The selected passage I read to the viewers was toward the end of the novel when the main girl, Pecola Breedlove, asks a man to grant her a special wish—for her to have blue eyes. The man, Soaphead, reflects on this request with a beautiful response.
|Illustration of Pecola Breedlove. |
“Here was an ugly little girl asking for beauty. A surge of love and understanding swept through him, but was quickly replaced by anger. Anger that he was powerless to help her. Of all the wishes people have brought him – money, love, revenge – this seemed to him the most poignant and the one most deserving of fulfillment. A little black girl who wanted to rise up out of the pit of her blackness and see the world with blue eyes.”
After reading this passage, I addressed to my viewers the importance of reading a book like “The Bluest Eye.”
The book is told through the perspective of young girls who are taught at a young age that they are not beautiful, even though they are.

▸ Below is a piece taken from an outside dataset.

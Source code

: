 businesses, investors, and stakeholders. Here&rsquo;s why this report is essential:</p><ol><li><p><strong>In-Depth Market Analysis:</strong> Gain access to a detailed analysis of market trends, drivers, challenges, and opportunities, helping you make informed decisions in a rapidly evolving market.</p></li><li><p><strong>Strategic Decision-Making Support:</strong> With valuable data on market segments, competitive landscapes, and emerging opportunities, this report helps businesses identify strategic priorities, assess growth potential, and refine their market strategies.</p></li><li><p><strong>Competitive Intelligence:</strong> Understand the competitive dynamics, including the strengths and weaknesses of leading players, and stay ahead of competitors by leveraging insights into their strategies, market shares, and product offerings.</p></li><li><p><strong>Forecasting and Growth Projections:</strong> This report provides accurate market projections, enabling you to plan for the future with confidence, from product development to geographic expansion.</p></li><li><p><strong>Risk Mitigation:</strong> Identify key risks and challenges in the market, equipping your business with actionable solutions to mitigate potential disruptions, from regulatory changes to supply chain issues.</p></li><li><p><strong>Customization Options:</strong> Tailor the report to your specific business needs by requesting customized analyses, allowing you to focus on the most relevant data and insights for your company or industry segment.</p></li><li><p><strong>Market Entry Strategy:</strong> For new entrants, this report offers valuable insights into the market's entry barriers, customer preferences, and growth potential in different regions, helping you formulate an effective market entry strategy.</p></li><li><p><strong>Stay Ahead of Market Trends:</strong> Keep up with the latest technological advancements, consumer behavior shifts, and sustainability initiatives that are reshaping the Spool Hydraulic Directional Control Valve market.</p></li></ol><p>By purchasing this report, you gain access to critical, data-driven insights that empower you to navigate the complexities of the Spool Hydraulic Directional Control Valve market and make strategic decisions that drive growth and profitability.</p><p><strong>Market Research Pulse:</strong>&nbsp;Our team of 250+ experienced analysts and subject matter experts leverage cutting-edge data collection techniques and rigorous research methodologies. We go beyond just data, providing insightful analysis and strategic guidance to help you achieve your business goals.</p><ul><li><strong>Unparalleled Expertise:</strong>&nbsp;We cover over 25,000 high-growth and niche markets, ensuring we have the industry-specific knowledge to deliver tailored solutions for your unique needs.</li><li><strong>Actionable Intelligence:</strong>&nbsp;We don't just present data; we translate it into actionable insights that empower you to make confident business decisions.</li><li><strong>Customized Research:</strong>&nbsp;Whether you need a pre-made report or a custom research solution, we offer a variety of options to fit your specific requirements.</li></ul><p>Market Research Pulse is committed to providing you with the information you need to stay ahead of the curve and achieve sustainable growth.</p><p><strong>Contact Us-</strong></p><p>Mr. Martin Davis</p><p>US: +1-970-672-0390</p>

By the time they will become adults, it will already be ingrained into their belief system that they are not beautiful.
“The Bluest Eye” provides a gentle voice about beauty. Why would someone want blue eyes? It’s the desired beauty. If someone has blue eyes, then he/she is accepted by society.
I may not be an expert on multicultural literature, but I am always eager to learn. I plan to take American Multicultural Literature next semester, so I am very confident I will be learning more multicultural topics during my undergraduate career.